_WHAT THIS TASK INVOLVES_
In which lines of the data does the string "title" appear? Copy every one.

*** SOURCE RECORDS ***

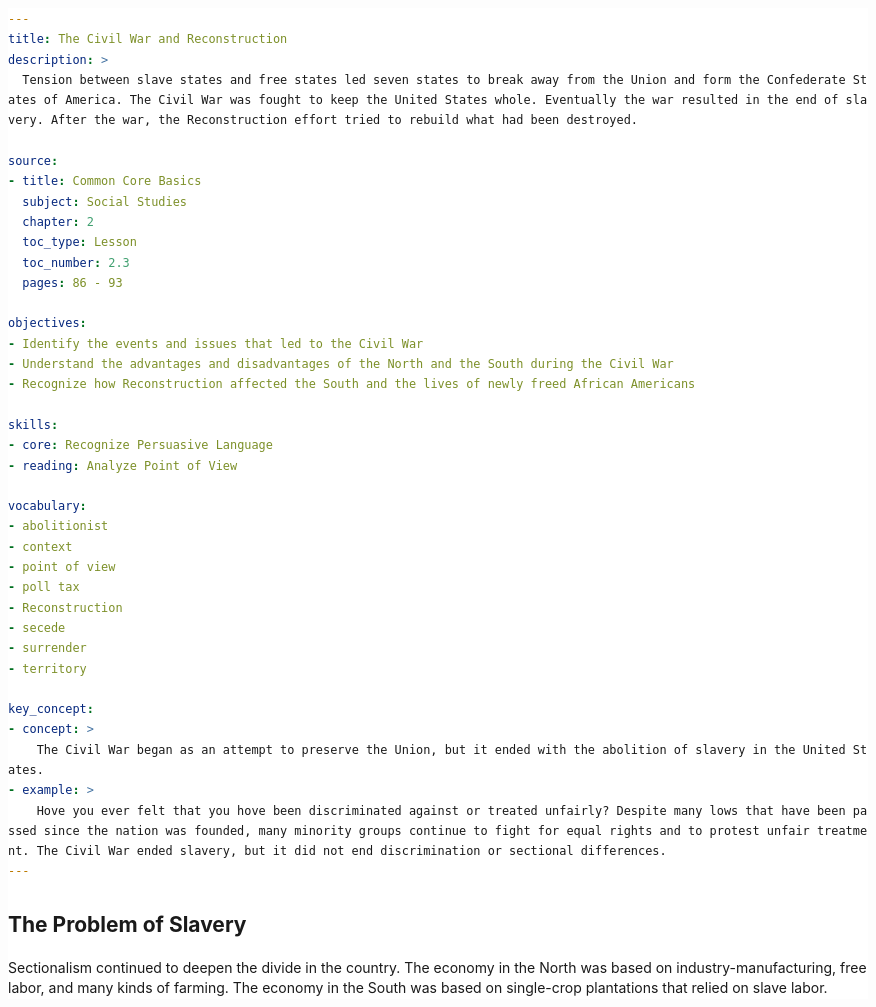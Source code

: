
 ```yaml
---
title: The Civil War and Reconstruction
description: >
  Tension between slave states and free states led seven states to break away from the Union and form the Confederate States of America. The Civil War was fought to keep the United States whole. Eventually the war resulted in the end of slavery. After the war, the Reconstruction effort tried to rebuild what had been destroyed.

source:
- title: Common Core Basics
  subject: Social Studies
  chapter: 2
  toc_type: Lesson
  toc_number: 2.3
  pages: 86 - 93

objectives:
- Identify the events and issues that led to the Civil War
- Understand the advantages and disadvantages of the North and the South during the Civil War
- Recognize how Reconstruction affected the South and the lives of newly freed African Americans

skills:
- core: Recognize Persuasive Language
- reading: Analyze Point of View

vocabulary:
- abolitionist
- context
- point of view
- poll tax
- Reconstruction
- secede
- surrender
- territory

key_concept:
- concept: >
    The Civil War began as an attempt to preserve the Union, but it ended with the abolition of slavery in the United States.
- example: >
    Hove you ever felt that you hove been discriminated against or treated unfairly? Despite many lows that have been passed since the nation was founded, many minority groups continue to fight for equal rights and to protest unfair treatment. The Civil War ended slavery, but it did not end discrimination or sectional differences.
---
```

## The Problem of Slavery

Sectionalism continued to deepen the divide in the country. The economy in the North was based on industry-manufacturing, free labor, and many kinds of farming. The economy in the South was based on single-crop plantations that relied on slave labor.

***

_OUTPUT FOR THIS TASK_
title: The Civil War and Reconstruction
- title: Common Core Basics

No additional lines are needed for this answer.